■ **EXERCISE PROMPT**: Lines from the material below that hold the string "returns" are what is needed; copy each of them.

■ **RECORDS TO PROCESS**:
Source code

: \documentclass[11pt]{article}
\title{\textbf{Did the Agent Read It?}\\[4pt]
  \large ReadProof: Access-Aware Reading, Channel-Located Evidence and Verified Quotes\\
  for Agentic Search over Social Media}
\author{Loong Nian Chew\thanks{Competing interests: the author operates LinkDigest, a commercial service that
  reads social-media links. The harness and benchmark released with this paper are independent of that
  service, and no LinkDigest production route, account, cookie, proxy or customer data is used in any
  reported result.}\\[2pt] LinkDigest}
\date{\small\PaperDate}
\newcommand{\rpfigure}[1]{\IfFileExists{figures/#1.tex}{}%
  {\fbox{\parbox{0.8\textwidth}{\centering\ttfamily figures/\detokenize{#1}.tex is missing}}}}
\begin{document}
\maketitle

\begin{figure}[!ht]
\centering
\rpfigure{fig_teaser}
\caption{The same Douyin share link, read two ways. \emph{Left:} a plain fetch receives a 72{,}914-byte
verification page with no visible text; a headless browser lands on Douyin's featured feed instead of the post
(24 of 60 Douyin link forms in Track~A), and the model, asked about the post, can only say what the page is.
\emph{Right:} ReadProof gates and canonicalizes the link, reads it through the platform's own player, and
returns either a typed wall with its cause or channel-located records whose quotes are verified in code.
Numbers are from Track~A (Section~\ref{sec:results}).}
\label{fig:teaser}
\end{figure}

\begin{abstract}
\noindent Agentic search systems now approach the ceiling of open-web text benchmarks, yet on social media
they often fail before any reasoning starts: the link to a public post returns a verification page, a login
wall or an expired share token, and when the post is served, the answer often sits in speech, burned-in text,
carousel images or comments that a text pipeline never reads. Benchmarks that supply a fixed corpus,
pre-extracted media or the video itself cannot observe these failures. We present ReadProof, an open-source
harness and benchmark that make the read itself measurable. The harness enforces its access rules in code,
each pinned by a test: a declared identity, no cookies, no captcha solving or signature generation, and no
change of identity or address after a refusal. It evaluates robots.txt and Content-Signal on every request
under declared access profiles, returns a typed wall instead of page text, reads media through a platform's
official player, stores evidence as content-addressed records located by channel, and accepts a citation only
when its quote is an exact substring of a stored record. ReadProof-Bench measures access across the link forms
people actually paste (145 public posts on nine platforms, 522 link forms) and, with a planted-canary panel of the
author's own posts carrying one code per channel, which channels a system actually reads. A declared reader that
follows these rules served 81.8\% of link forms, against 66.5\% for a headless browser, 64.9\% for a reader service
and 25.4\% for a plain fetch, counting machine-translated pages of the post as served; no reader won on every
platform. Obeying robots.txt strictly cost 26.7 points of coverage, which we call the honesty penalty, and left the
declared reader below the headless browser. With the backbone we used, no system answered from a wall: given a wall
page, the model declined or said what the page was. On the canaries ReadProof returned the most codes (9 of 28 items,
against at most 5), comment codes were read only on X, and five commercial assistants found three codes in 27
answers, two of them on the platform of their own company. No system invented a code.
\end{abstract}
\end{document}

■ **WRITTEN RESPONSE**:
returns either a typed wall with its cause or channel-located records whose quotes are verified in code.
they often fail before any reasoning starts: the link to a public post returns a verification page, a login
under declared access profiles, returns a typed wall instead of page text, reads media through a platform's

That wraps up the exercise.